(Extracted material begins)

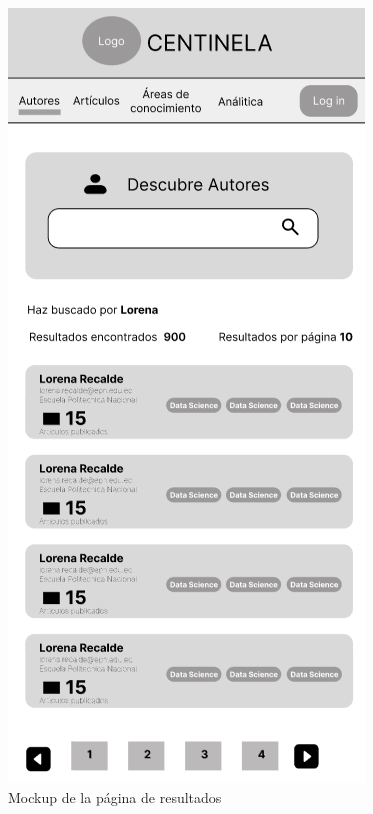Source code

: \begin{figure}[H]
    \centering
    \includegraphics[scale=0.6]{../02Figures/02Chapter/Sprints/Sprint-1/mobile-first-results.png}
    \caption{Mockup de la página de resultados}
    \label{fig:mockup-results}
\end{figure}

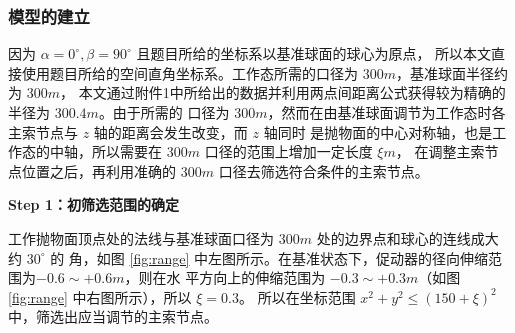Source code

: \documentclass[withoutpreface,bwprint]{cumcmthesis} %
\begin{document}
\subsubsection{模型的建立}
因为 $\alpha = 0^\circ ,\beta = 90^\circ$ 且题目所给的坐标系以基准球面的球心为原点，
所以本文直接使用题目所给的空间直角坐标系。工作态所需的口径为 $300m$，基准球面半径约为 $300m$，
本文通过附件1中所给出的数据并利用两点间距离公式获得较为精确的半径为 $300.4m$。由于所需的
口径为 $300m$，然而在由基准球面调节为工作态时各主索节点与 $z$ 轴的距离会发生改变，而 $z$ 轴同时
是抛物面的中心对称轴，也是工作态的中轴，所以需要在 $300m$ 口径的范围上增加一定长度 $\xi m$，
在调整主索节点位置之后，再利用准确的 $300m$ 口径去筛选符合条件的主索节点。

\textbf{Step 1：初筛选范围的确定}

工作抛物面顶点处的法线与基准球面口径为 $300m$ 处的边界点和球心的连线成大约 $30^\circ$ 的
角，如图 \ref{fig:range} 中左图所示。在基准状态下，促动器的径向伸缩范围为$-0.6\sim +0.6m$，则在水
平方向上的伸缩范围为 $-0.3\sim +0.3m$（如图 \ref{fig:range} 中右图所示），所以 $\xi = 0.3$。
所以在坐标范围 $x^2 + y^2 \leqslant (150 + \xi)^2$ 中，筛选出应当调节的主索节点。
\end{document}
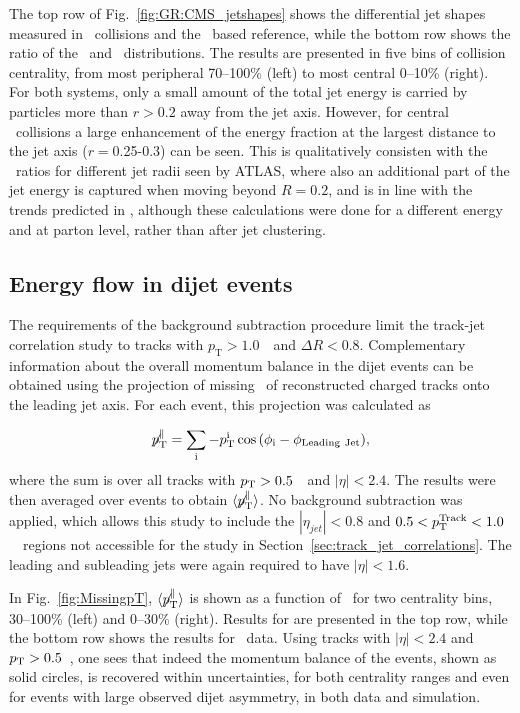 The top row of Fig.~\ref{fig:GR:CMS_jetshapes} shows the differential jet shapes measured in \PbPb\ 
collisions and the \pp\ based reference, while the bottom row shows the ratio of the \PbPb\ and \pp\ 
distributions. The results are presented in five bins of collision centrality, from
most peripheral 70--100\% (left) to most central 0--10\% (right). For 
both systems, only a small amount of the total jet energy 
is carried by particles more than  $r> 0.2$ away from the jet axis. However, for central 
\PbPb\ collisions a large enhancement of the energy fraction at the largest distance
to the jet axis ($r = $0.25-0.3) can be seen.
This is qualitatively consisten with the \Rcp\ ratios for different jet radii seen by ATLAS, 
where also an additional part of the jet energy is captured when moving beyond $R = 0.2$, and is 
in line with the trends predicted in \cite{Vitev,Renk:2009hv}, although these calculations were
done for a different energy and at parton level, rather than after jet clustering.

\subsection{Energy flow in dijet events}

The requirements of the background subtraction procedure limit the track-jet correlation study
to tracks with $p_{\mathrm{T}} > 1.0$~\GeVc\  and $\Delta R < 0.8$. Complementary information about the
overall momentum balance in the dijet events can be obtained using the projection of missing
\pt\ of reconstructed charged tracks onto the leading jet axis. For each event, this
projection was calculated as

\begin{equation}
\displaystyle{\not} p_{\mathrm{T}}^{\parallel} =
\sum_{\rm i}{ -p_{\mathrm{T}}^{\rm i}\cos{(\phi_{\rm i}-\phi_{\rm Leading\ Jet})}},
\end{equation}
where the sum is over all tracks with $p_{\rm{T}} > 0.5$~\GeVc\ and $|\eta| < 2.4$. The results were
then averaged over events to obtain $\langle \displaystyle{\not} p_{\mathrm{T}}^{\parallel} \rangle$.
No background subtraction was applied, which allows this study to include the $|\eta_{jet}| < 0.8$ and 
$0.5 < p_{\mathrm{T}}^{\rm Track} < 1.0$~\GeVc\ regions not accessible for the study in Section~\ref{sec:track_jet_correlations}.
The leading and subleading jets were again required to have $|\eta| < 1.6$.

In Fig.~\ref{fig:MissingpT}, $\langle \displaystyle{\not} p_{\mathrm{T}}^{\parallel} \rangle$
is shown as a function of \AJ\ for two centrality bins, 30--100\% (left) and 0--30\% (right).
Results for {\sc{pythia+hydjet}} are presented in the top row, while the bottom row shows the results
for \PbPb\ data.
Using tracks with $|\eta| < 2.4$ and $p_{\rm{T}} > 0.5$~\GeVc, one sees
that indeed the momentum balance of the events, shown as solid circles, is recovered within uncertainties,
for both centrality ranges and even for events with large observed dijet asymmetry, in both data and simulation.

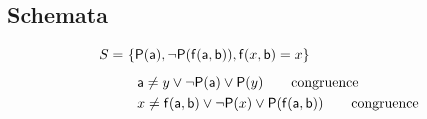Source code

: \subsection{Schemata}

\begin{frame}
%		
		\begin{example}
			\vspace{-1em}
			\begin{align*}
			S =&\ \{ {\mathsf P}({\mathsf a}), \lnot{\mathsf P}({\mathsf f}({\mathsf a},{\mathsf b})), {\mathsf f}(x,{\mathsf b})= x \} 
			\\[0.5em]
&\quad {\mathsf a}\neq y \lor \lnot {\mathsf P}({\mathsf a}) \lor {\mathsf P}(y) \tag*{congruence}\\
&\quad x\neq {\mathsf f}({\mathsf a},{\mathsf b}) \lor \lnot {\mathsf P}(x) \lor {\mathsf P}({\mathsf f}({\mathsf a},{\mathsf b})) \tag*{congruence}
\end{align*}
			\end{example}
			
			\end{frame}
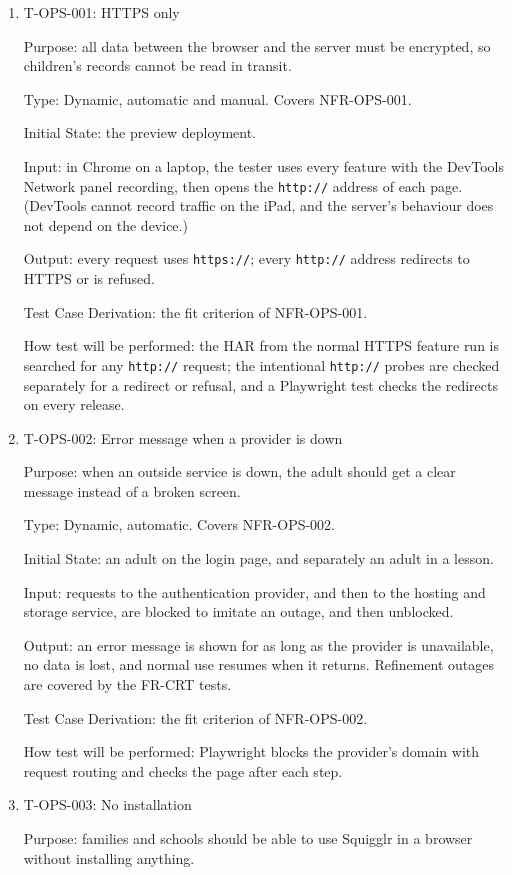 \documentclass[12pt, titlepage]{article}
\newcommand{\testitem}[1]{\item #1\par\nopagebreak}
\begin{document}
\begin{enumerate}

\testitem{T-OPS-001: HTTPS only}

Purpose: all data between the browser and the server must be encrypted, so children's records cannot be read in transit.

Type: Dynamic, automatic and manual. Covers NFR-OPS-001.

Initial State: the preview deployment.

Input: in Chrome on a laptop, the tester uses every feature with the DevTools
Network panel recording, then opens the \texttt{http://} address of each
page. (DevTools cannot record traffic on the iPad, and the server's
behaviour does not depend on the device.)

Output: every request uses \texttt{https://}; every \texttt{http://}
address redirects to HTTPS or is refused.

Test Case Derivation: the fit criterion of NFR-OPS-001.

How test will be performed: the HAR from the normal HTTPS feature run is searched for any \texttt{http://} request; the intentional \texttt{http://} probes are checked separately for a redirect or refusal, and a Playwright test checks the redirects on every release.

\testitem{T-OPS-002: Error message when a provider is down}

Purpose: when an outside service is down, the adult should get a clear message instead of a broken screen.

Type: Dynamic, automatic. Covers NFR-OPS-002.

Initial State: an adult on the login page, and separately an adult in a
lesson.

Input: requests to the authentication provider, and then to the hosting
and storage service, are blocked to imitate an outage, and then
unblocked.

Output: an error message is shown for as long as the provider is
unavailable, no data is lost, and normal use resumes when it returns.
Refinement outages are covered by the FR-CRT tests.

Test Case Derivation: the fit criterion of NFR-OPS-002.

How test will be performed: Playwright blocks the provider's domain with
request routing and checks the page after each step.

\testitem{T-OPS-003: No installation}

Purpose: families and schools should be able to use Squigglr in a browser without installing anything.


\end{enumerate}
\end{document}
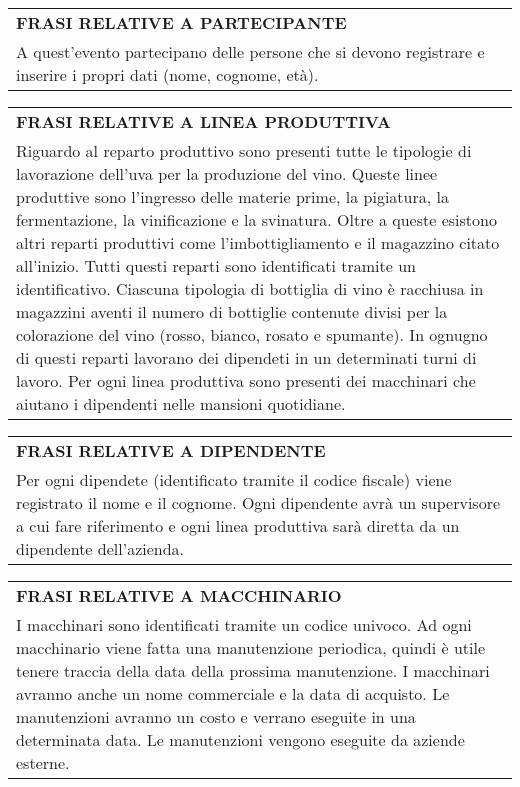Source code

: \begin{center}
	\vspace{0.5cm}
	
	\begin{tabular}{P{16cm}}
		\toprule
		 \textbf {\large {FRASI RELATIVE A PARTECIPANTE}} \\
		A quest'evento partecipano delle persone che si devono registrare e inserire i propri dati (nome, cognome, età).\\
		\bottomrule
	\end{tabular}
	
	\vspace{0.5cm}
	
	\begin{tabular}{P{16cm}}
		\toprule
		 \textbf {\large {FRASI RELATIVE A LINEA PRODUTTIVA}} \\
		Riguardo al reparto produttivo sono presenti tutte le tipologie di lavorazione dell'uva per la produzione del vino. Queste linee produttive sono l'ingresso delle materie prime, la pigiatura, la fermentazione, la vinificazione e la svinatura. Oltre a queste esistono altri reparti produttivi come l'imbottigliamento e il magazzino citato all'inizio. Tutti questi reparti sono identificati tramite un identificativo. Ciascuna tipologia di bottiglia di vino è racchiusa in magazzini aventi il numero di bottiglie contenute divisi per la colorazione del vino (rosso, bianco, rosato e spumante). In ognugno di questi reparti lavorano dei dipendeti in un determinati turni di lavoro. Per ogni linea produttiva sono presenti dei macchinari che aiutano i dipendenti nelle mansioni quotidiane.\\
		\bottomrule
	\end{tabular}
	
	\vspace{0.5cm}
	
	\begin{tabular}{P{16cm}}
		\toprule
		 \textbf {\large {FRASI RELATIVE A DIPENDENTE}} \\
		Per ogni dipendete (identificato tramite il codice fiscale) viene registrato il nome e il cognome. Ogni dipendente avrà un supervisore a cui fare riferimento e ogni linea produttiva sarà diretta da un dipendente dell'azienda.\\
		\bottomrule
	\end{tabular}
	
	\vspace{0.5cm}
	
	\begin{tabular}{P{16cm}}
		\toprule
		 \textbf {\large {FRASI RELATIVE A MACCHINARIO}} \\
		I macchinari sono identificati tramite un codice univoco. Ad ogni macchinario viene fatta una manutenzione periodica, quindi è utile tenere traccia della data della prossima manutenzione. I macchinari avranno anche un nome commerciale e la data di acquisto. Le manutenzioni avranno un costo e verrano eseguite in una determinata data. Le manutenzioni vengono eseguite da aziende esterne.\\
		\bottomrule
	\end{tabular}
	
\end{center}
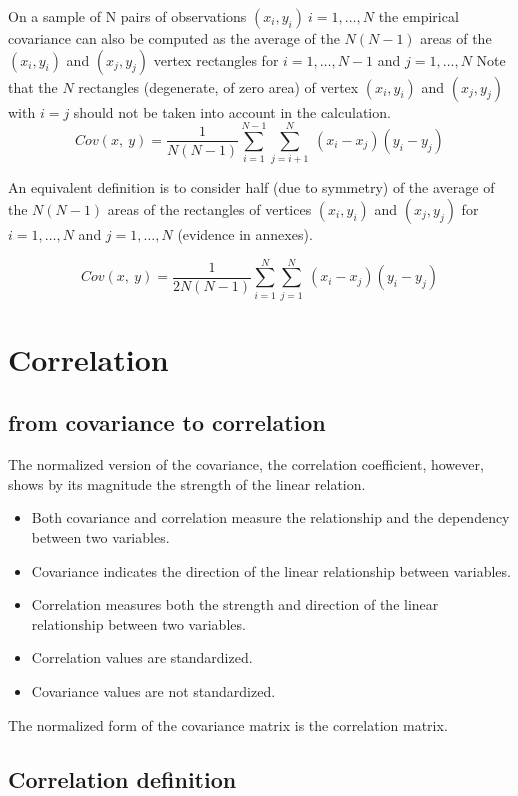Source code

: \documentclass[
]{report}
\providecommand{\tightlist}{%
  \setlength{\itemsep}{0pt}\setlength{\parskip}{0pt}}
\begin{document}
On a sample of N pairs of observations \((x_i,y_i)~i=1,\dots, N\) the empirical covariance can also be computed as the average of the \(N(N-1)\) areas of the \((x_i,y_i)\) and \((x_j,y_j)\) vertex rectangles for \(i=1,\dots, N-1\) and \(j=1,\dots, N\)
Note that the \(N\) rectangles (degenerate, of zero area) of vertex \((x_i,y_i)\) and \((x_j,y_j)\) with \(i=j\) should not be taken into account in the calculation.
\[Cov(x,~y)=\frac{1}{N(N-1)}\sum_{i=1}^{N-1} \sum_{j=i+1}^{N}~(x_i-x_j)(y_i-y_j)\]

An equivalent definition is to consider half (due to symmetry) of the average of the \(N(N-1)\) areas of the rectangles of vertices \((x_i,y_i)\) and \((x_j,y_j)\) for \(i=1,\dots, N\) and \(j=1,\dots, N\) (evidence in annexes).

\[Cov(x,~y)=\frac{1}{2N(N-1)}
\sum_{i=1}^{N} \sum_{j=1}^{N}~(x_i-x_j)(y_i-y_j)\]

\hypertarget{correlation}{%
\chapter{Correlation}\label{correlation}}

\hypertarget{from-covariance-to-correlation}{%
\section{from covariance to correlation}\label{from-covariance-to-correlation}}

The normalized version of the covariance, the correlation coefficient, however, shows by its magnitude the strength of the linear relation.

\begin{itemize}
\tightlist
\item
  Both covariance and correlation measure the relationship and the dependency between two variables.
\item
  Covariance indicates the direction of the linear relationship between variables.
\item
  Correlation measures both the strength and direction of the linear relationship between two variables.
\item
  Correlation values are standardized.
\item
  Covariance values are not standardized.
\end{itemize}

The normalized form of the covariance matrix is the correlation matrix.

\hypertarget{correlation-definition}{%
\section{Correlation definition}\label{correlation-definition}}
\end{document}
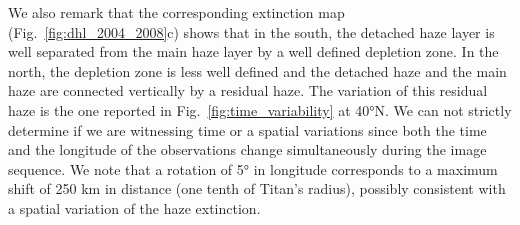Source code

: We also remark that the corresponding extinction map (Fig.~\ref{fig:dhl_2004_2008}c) shows that in the south,
the detached haze layer is well separated from the main haze layer by a well defined depletion zone. In the north, the depletion
zone is less well defined and the detached haze and the main haze are connected vertically by a residual haze.
The variation of this residual haze is the one reported in Fig.~\ref{fig:time_variability} at \ang{40}N.
We can not strictly determine if we are witnessing time or a spatial variations since both the time and the longitude
of the observations change simultaneously during the image sequence. We note that a rotation of \ang{5} in longitude
corresponds to a maximum shift of 250 km in distance (one tenth of Titan's radius), possibly consistent with a spatial
variation of the haze extinction.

(Extracted material ends)

Restate word for word the entries above, starting at the line with "the largest distance" and ending at the line with "then averaged over", inclusive, and no others.

\PbPb\ collisions a large enhancement of the energy fraction at the largest distance
to the jet axis ($r = $0.25-0.3) can be seen.
This is qualitatively consisten with the \Rcp\ ratios for different jet radii seen by ATLAS, 
where also an additional part of the jet energy is captured when moving beyond $R = 0.2$, and is 
in line with the trends predicted in \cite{Vitev,Renk:2009hv}, although these calculations were
done for a different energy and at parton level, rather than after jet clustering.

\subsection{Energy flow in dijet events}

The requirements of the background subtraction procedure limit the track-jet correlation study
to tracks with $p_{\mathrm{T}} > 1.0$~\GeVc\  and $\Delta R < 0.8$. Complementary information about the
overall momentum balance in the dijet events can be obtained using the projection of missing
\pt\ of reconstructed charged tracks onto the leading jet axis. For each event, this
projection was calculated as

\begin{equation}
\displaystyle{\not} p_{\mathrm{T}}^{\parallel} =
\sum_{\rm i}{ -p_{\mathrm{T}}^{\rm i}\cos{(\phi_{\rm i}-\phi_{\rm Leading\ Jet})}},
\end{equation}
where the sum is over all tracks with $p_{\rm{T}} > 0.5$~\GeVc\ and $|\eta| < 2.4$. The results were
then averaged over events to obtain $\langle \displaystyle{\not} p_{\mathrm{T}}^{\parallel} \rangle$.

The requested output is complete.